INSTRUCTIONS TO FOLLOW: Pick every line from the data that holds the word "dürfen".

Stored data entries
Segment Open
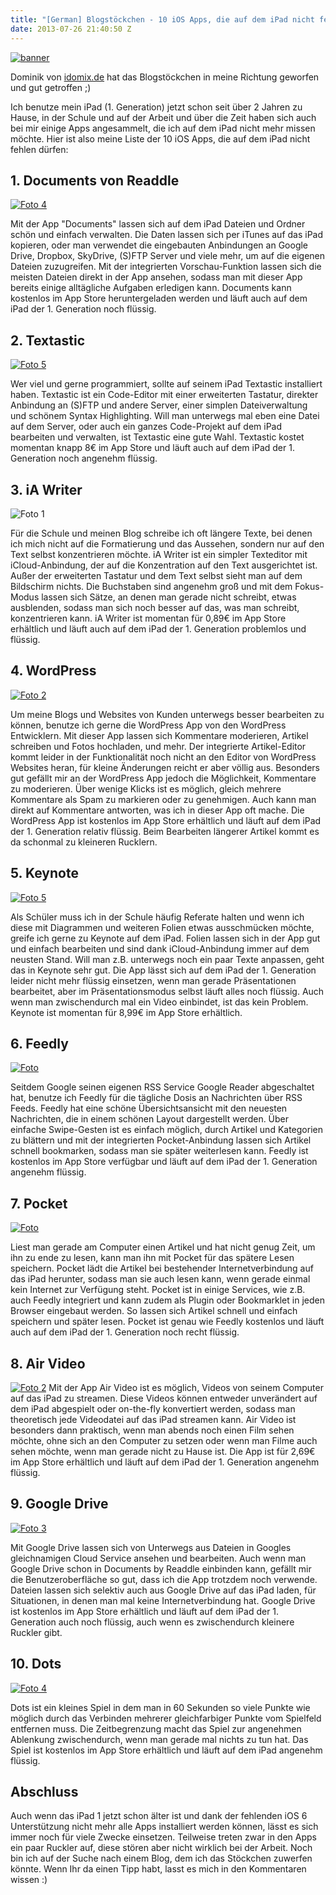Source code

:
 ```yaml
---
title: "[German] Blogstöckchen - 10 iOS Apps, die auf dem iPad nicht fehlen dürfen!"
date: 2013-07-26 21:40:50 Z
---
```


[![banner](/assets/2013/07/banner.jpg)](/assets/2013/07/banner.jpg)

Dominik von [idomix.de](http://www.idomix.de/blogstoeckchen-10-ios-apps-die-auf-dem-ipad-nicht-fehlen-duerfen) hat das Blogstöckchen in meine Richtung geworfen und gut getroffen ;)

Ich benutze mein iPad (1. Generation) jetzt schon seit über 2 Jahren zu Hause, in der Schule und auf der Arbeit und über die Zeit haben sich auch bei mir einige Apps angesammelt, die ich auf dem iPad nicht mehr missen möchte. Hier ist also meine Liste der 10 iOS Apps, die auf dem iPad nicht fehlen dürfen:

## 1\. Documents von Readdle

[![Foto 4](/assets/2013/07/Foto-4.png)](/assets/2013/07/Foto-4.png)

Mit der App "Documents" lassen sich auf dem iPad Dateien und Ordner schön und einfach verwalten. Die Daten lassen sich per iTunes auf das iPad kopieren, oder man verwendet die eingebauten Anbindungen an Google Drive, Dropbox, SkyDrive, (S)FTP Server und viele mehr, um auf die eigenen Dateien zuzugreifen. Mit der integrierten Vorschau-Funktion lassen sich die meisten Dateien direkt in der App ansehen, sodass man mit dieser App bereits einige alltägliche Aufgaben erledigen kann. Documents kann kostenlos im App Store heruntergeladen werden und läuft auch auf dem iPad der 1\. Generation noch flüssig.

## 2\. Textastic

[![Foto 5](/assets/2013/07/Foto-5.png)](/assets/2013/07/Foto-5.png)

Wer viel und gerne programmiert, sollte auf seinem iPad Textastic installiert haben. Textastic ist ein Code-Editor mit einer erweiterten Tastatur, direkter Anbindung an (S)FTP und andere Server, einer simplen Dateiverwaltung und schönem Syntax Highlighting. Will man unterwegs mal eben eine Datei auf dem Server, oder auch ein ganzes Code-Projekt auf dem iPad bearbeiten und verwalten, ist Textastic eine gute Wahl. Textastic kostet momentan knapp 8€ im App Store und läuft auch auf dem iPad der 1\. Generation noch angenehm flüssig.

## 3\. iA Writer

![Foto 1](/assets/2013/07/Foto-1.png)

Für die Schule und meinen Blog schreibe ich oft längere Texte, bei denen ich mich nicht auf die Formatierung und das Aussehen, sondern nur auf den Text selbst konzentrieren möchte. iA Writer ist ein simpler Texteditor mit iCloud-Anbindung, der auf die Konzentration auf den Text ausgerichtet ist. Außer der erweiterten Tastatur und dem Text selbst sieht man auf dem Bildschirm nichts. Die Buchstaben sind angenehm groß und mit dem Fokus-Modus lassen sich Sätze, an denen man gerade nicht schreibt, etwas ausblenden, sodass man sich noch besser auf das, was man schreibt, konzentrieren kann. iA Writer ist momentan für 0,89€ im App Store erhältlich und läuft auch auf dem iPad der 1\. Generation problemlos und flüssig.

## 4\. WordPress

[![Foto 2](/assets/2013/07/Foto-2.png)](/assets/2013/07/Foto-2.png)

Um meine Blogs und Websites von Kunden unterwegs besser bearbeiten zu können, benutze ich gerne die WordPress App von den WordPress Entwicklern. Mit dieser App lassen sich Kommentare moderieren, Artikel schreiben und Fotos hochladen, und mehr. Der integrierte Artikel-Editor kommt leider in der Funktionalität noch nicht an den Editor von WordPress Websites heran, für kleine Änderungen reicht er aber völlig aus. Besonders gut gefällt mir an der WordPress App jedoch die Möglichkeit, Kommentare zu moderieren. Über wenige Klicks ist es möglich, gleich mehrere Kommentare als Spam zu markieren oder zu genehmigen. Auch kann man direkt auf Kommentare antworten, was ich in dieser App oft mache. Die WordPress App ist kostenlos im App Store erhältlich und läuft auf dem iPad der 1\. Generation relativ flüssig. Beim Bearbeiten längerer Artikel kommt es da schonmal zu kleineren Rucklern.

## 5\. Keynote

[![Foto 5](/assets/2013/07/Foto-51.png)](/assets/2013/07/Foto-51.png)

Als Schüler muss ich in der Schule häufig Referate halten und wenn ich diese mit Diagrammen und weiteren Folien etwas ausschmücken möchte, greife ich gerne zu Keynote auf dem iPad. Folien lassen sich in der App gut und einfach bearbeiten und sind dank iCloud-Anbindung immer auf dem neusten Stand. Will man z.B. unterwegs noch ein paar Texte anpassen, geht das in Keynote sehr gut. Die App lässt sich auf dem iPad der 1\. Generation leider nicht mehr flüssig einsetzen, wenn man gerade Präsentationen bearbeitet, aber im Präsentationsmodus selbst läuft alles noch flüssig. Auch wenn man zwischendurch mal ein Video einbindet, ist das kein Problem. Keynote ist momentan für 8,99€ im App Store erhältlich.

## 6\. Feedly

[![Foto](/assets/2013/07/Foto.png)](/assets/2013/07/Foto.png)

Seitdem Google seinen eigenen RSS Service Google Reader abgeschaltet hat, benutze ich Feedly für die tägliche Dosis an Nachrichten über RSS Feeds. Feedly hat eine schöne Übersichtsansicht mit den neuesten Nachrichten, die in einem schönen Layout dargestellt werden. Über einfache Swipe-Gesten ist es einfach möglich, durch Artikel und Kategorien zu blättern und mit der integrierten Pocket-Anbindung lassen sich Artikel schnell bookmarken, sodass man sie später weiterlesen kann. Feedly ist kostenlos im App Store verfügbar und läuft auf dem iPad der 1\. Generation angenehm flüssig.

## 7\. Pocket

[![Foto](/assets/2013/07/Foto1.png)](/assets/2013/07/Foto1.png)

Liest man gerade am Computer einen Artikel und hat nicht genug Zeit, um ihn zu ende zu lesen, kann man ihn mit Pocket für das spätere Lesen speichern. Pocket lädt die Artikel bei bestehender Internetverbindung auf das iPad herunter, sodass man sie auch lesen kann, wenn gerade einmal kein Internet zur Verfügung steht. Pocket ist in einige Services, wie z.B. auch Feedly integriert und kann zudem als Plugin oder Bookmarklet in jeden Browser eingebaut werden. So lassen sich Artikel schnell und einfach speichern und später lesen. Pocket ist genau wie Feedly kostenlos und läuft auch auf dem iPad der 1\. Generation noch recht flüssig.

## 8\. Air Video

[![Foto 2](/assets/2013/07/Foto-21.png)](/assets/2013/07/Foto-21.png) Mit der App Air Video ist es möglich, Videos von seinem Computer auf das iPad zu streamen. Diese Videos können entweder unverändert auf dem iPad abgespielt oder on-the-fly konvertiert werden, sodass man theoretisch jede Videodatei auf das iPad streamen kann. Air Video ist besonders dann praktisch, wenn man abends noch einen Film sehen möchte, ohne sich an den Computer zu setzen oder wenn man Filme auch sehen möchte, wenn man gerade nicht zu Hause ist. Die App ist für 2,69€ im App Store erhältlich und läuft auf dem iPad der 1\. Generation angenehm flüssig.

## 9\. Google Drive

[![Foto 3](/assets/2013/07/Foto-3.png)](/assets/2013/07/Foto-3.png)

Mit Google Drive lassen sich von Unterwegs aus Dateien in Googles gleichnamigen Cloud Service ansehen und bearbeiten. Auch wenn man Google Drive schon in Documents by Readdle einbinden kann, gefällt mir die Benutzeroberfläche so gut, dass ich die App trotzdem noch verwende. Dateien lassen sich selektiv auch aus Google Drive auf das iPad laden, für Situationen, in denen man mal keine Internetverbindung hat. Google Drive ist kostenlos im App Store erhältlich und läuft auf dem iPad der 1\. Generation auch noch flüssig, auch wenn es zwischendurch kleinere Ruckler gibt.

## 10\. Dots

[![Foto 4](/assets/2013/07/Foto-41.png)](/assets/2013/07/Foto-41.png)

Dots ist ein kleines Spiel in dem man in 60 Sekunden so viele Punkte wie möglich durch das Verbinden mehrerer gleichfarbiger Punkte vom Spielfeld entfernen muss. Die Zeitbegrenzung macht das Spiel zur angenehmen Ablenkung zwischendurch, wenn man gerade mal nichts zu tun hat. Das Spiel ist kostenlos im App Store erhältlich und läuft auf dem iPad angenehm flüssig.

## Abschluss

Auch wenn das iPad 1 jetzt schon älter ist und dank der fehlenden iOS 6 Unterstützung nicht mehr alle Apps installiert werden können, lässt es sich immer noch für viele Zwecke einsetzen. Teilweise treten zwar in den Apps ein paar Ruckler auf, diese stören aber nicht wirklich bei der Arbeit. Noch bin ich auf der Suche nach einem Blog, dem ich das Stöckchen zuwerfen könnte. Wenn Ihr da einen Tipp habt, lasst es mich in den Kommentaren wissen :)
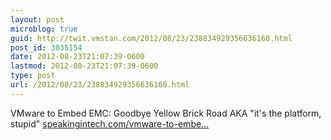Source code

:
 ```yaml
---
layout: post
microblog: true
guid: http://twit.vmstan.com/2012/08/23/238834929356636160.html
post_id: 3035154
date: 2012-08-23T21:07:39-0600
lastmod: 2012-08-23T21:07:39-0600
type: post
url: /2012/08/23/238834929356636160.html
---
```

VMware to Embed EMC: Goodbye Yellow Brick Road AKA "it's the platform, stupid"
 <a href="http://speakingintech.com/vmware-to-embed-emc-goodbye-yellow-brick-roads/">speakingintech.com/vmware-to-embe…</a>
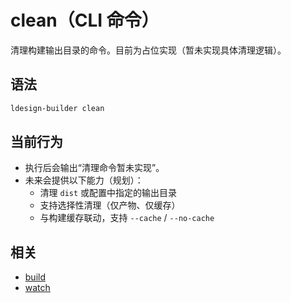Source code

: # clean（CLI 命令）

清理构建输出目录的命令。目前为占位实现（暂未实现具体清理逻辑）。

## 语法

```bash
ldesign-builder clean
```

## 当前行为

- 执行后会输出“清理命令暂未实现”。
- 未来会提供以下能力（规划）：
  - 清理 `dist` 或配置中指定的输出目录
  - 支持选择性清理（仅产物、仅缓存）
  - 与构建缓存联动，支持 `--cache` / `--no-cache`

## 相关

- [build](/api/build)
- [watch](/api/watch)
Segment Closed
RESULT OF THIS TASK:
title: "[German] Blogstöckchen - 10 iOS Apps, die auf dem iPad nicht fehlen dürfen!"
Ich benutze mein iPad (1. Generation) jetzt schon seit über 2 Jahren zu Hause, in der Schule und auf der Arbeit und über die Zeit haben sich auch bei mir einige Apps angesammelt, die ich auf dem iPad nicht mehr missen möchte. Hier ist also meine Liste der 10 iOS Apps, die auf dem iPad nicht fehlen dürfen:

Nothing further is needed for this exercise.